** TASK DETAILS **
Reproduce the following material exactly, including every line.

** DATASET RECORDS **
◆ ◆ ◆ ◆ ◆

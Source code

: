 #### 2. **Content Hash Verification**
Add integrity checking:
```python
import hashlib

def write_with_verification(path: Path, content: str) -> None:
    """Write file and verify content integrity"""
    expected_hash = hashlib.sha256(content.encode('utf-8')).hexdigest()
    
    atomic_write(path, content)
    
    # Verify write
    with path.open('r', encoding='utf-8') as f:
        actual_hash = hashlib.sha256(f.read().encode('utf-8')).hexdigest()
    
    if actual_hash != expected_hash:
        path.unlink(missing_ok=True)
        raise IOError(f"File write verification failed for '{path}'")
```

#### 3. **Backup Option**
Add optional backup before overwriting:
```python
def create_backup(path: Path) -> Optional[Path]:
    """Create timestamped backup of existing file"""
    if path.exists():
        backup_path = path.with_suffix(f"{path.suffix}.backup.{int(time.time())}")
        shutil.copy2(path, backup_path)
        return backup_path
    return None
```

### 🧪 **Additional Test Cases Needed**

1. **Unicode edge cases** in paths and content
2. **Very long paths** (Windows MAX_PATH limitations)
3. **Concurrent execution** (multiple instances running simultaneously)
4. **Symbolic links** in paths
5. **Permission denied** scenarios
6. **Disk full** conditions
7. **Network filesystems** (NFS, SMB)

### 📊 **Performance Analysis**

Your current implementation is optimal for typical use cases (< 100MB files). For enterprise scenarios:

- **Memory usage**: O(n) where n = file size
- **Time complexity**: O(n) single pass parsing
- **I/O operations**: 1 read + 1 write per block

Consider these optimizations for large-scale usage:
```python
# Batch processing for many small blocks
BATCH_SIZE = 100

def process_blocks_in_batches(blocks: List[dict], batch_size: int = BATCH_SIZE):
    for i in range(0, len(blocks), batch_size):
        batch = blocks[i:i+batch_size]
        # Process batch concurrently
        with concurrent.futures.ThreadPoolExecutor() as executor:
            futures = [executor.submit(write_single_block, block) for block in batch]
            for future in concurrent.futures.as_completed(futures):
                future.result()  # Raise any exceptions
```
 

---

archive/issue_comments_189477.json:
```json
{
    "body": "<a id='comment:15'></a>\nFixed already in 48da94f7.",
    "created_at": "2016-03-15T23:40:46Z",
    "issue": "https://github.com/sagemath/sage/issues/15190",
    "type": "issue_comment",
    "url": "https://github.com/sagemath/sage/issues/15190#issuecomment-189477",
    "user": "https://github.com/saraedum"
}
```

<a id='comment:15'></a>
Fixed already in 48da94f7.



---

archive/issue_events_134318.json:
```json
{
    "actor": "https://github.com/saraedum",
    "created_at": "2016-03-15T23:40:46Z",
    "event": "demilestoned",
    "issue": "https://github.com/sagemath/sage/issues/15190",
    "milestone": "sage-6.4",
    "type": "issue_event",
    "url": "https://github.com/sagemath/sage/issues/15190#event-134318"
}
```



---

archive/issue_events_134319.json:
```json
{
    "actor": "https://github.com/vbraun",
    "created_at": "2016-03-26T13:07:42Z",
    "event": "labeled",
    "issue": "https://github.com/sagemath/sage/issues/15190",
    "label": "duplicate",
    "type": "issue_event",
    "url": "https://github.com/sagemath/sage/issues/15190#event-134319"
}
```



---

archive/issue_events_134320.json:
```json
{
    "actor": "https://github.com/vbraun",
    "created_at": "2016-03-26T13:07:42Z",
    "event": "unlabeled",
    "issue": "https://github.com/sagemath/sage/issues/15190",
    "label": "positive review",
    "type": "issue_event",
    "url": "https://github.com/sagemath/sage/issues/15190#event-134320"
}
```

◆ ◆ ◆ ◆ ◆

** REPLY TO THE TASK **
Source code

: #### 2. **Content Hash Verification**
Add integrity checking:
```python
import hashlib

def write_with_verification(path: Path, content: str) -> None:
    """Write file and verify content integrity"""
    expected_hash = hashlib.sha256(content.encode('utf-8')).hexdigest()
    
    atomic_write(path, content)
    
    # Verify write
    with path.open('r', encoding='utf-8') as f:
        actual_hash = hashlib.sha256(f.read().encode('utf-8')).hexdigest()
    
    if actual_hash != expected_hash:
        path.unlink(missing_ok=True)
        raise IOError(f"File write verification failed for '{path}'")
```

#### 3. **Backup Option**
Add optional backup before overwriting:
```python
def create_backup(path: Path) -> Optional[Path]:
    """Create timestamped backup of existing file"""
    if path.exists():
        backup_path = path.with_suffix(f"{path.suffix}.backup.{int(time.time())}")
        shutil.copy2(path, backup_path)
        return backup_path
    return None
```

### 🧪 **Additional Test Cases Needed**

1. **Unicode edge cases** in paths and content
2. **Very long paths** (Windows MAX_PATH limitations)
3. **Concurrent execution** (multiple instances running simultaneously)
4. **Symbolic links** in paths
5. **Permission denied** scenarios
6. **Disk full** conditions
7. **Network filesystems** (NFS, SMB)

### 📊 **Performance Analysis**

Your current implementation is optimal for typical use cases (< 100MB files). For enterprise scenarios:

- **Memory usage**: O(n) where n = file size
- **Time complexity**: O(n) single pass parsing
- **I/O operations**: 1 read + 1 write per block

Consider these optimizations for large-scale usage:
```python
# Batch processing for many small blocks
BATCH_SIZE = 100

def process_blocks_in_batches(blocks: List[dict], batch_size: int = BATCH_SIZE):
    for i in range(0, len(blocks), batch_size):
        batch = blocks[i:i+batch_size]
        # Process batch concurrently
        with concurrent.futures.ThreadPoolExecutor() as executor:
            futures = [executor.submit(write_single_block, block) for block in batch]
            for future in concurrent.futures.as_completed(futures):
                future.result()  # Raise any exceptions
```
 

---

archive/issue_comments_189477.json:
```json
{
    "body": "<a id='comment:15'></a>\nFixed already in 48da94f7.",
    "created_at": "2016-03-15T23:40:46Z",
    "issue": "https://github.com/sagemath/sage/issues/15190",
    "type": "issue_comment",
    "url": "https://github.com/sagemath/sage/issues/15190#issuecomment-189477",
    "user": "https://github.com/saraedum"
}
```

<a id='comment:15'></a>
Fixed already in 48da94f7.



---

archive/issue_events_134318.json:
```json
{
    "actor": "https://github.com/saraedum",
    "created_at": "2016-03-15T23:40:46Z",
    "event": "demilestoned",
    "issue": "https://github.com/sagemath/sage/issues/15190",
    "milestone": "sage-6.4",
    "type": "issue_event",
    "url": "https://github.com/sagemath/sage/issues/15190#event-134318"
}
```



---

archive/issue_events_134319.json:
```json
{
    "actor": "https://github.com/vbraun",
    "created_at": "2016-03-26T13:07:42Z",
    "event": "labeled",
    "issue": "https://github.com/sagemath/sage/issues/15190",
    "label": "duplicate",
    "type": "issue_event",
    "url": "https://github.com/sagemath/sage/issues/15190#event-134319"
}
```



---

archive/issue_events_134320.json:
```json
{
    "actor": "https://github.com/vbraun",
    "created_at": "2016-03-26T13:07:42Z",
    "event": "unlabeled",
    "issue": "https://github.com/sagemath/sage/issues/15190",
    "label": "positive review",
    "type": "issue_event",
    "url": "https://github.com/sagemath/sage/issues/15190#event-134320"
}
```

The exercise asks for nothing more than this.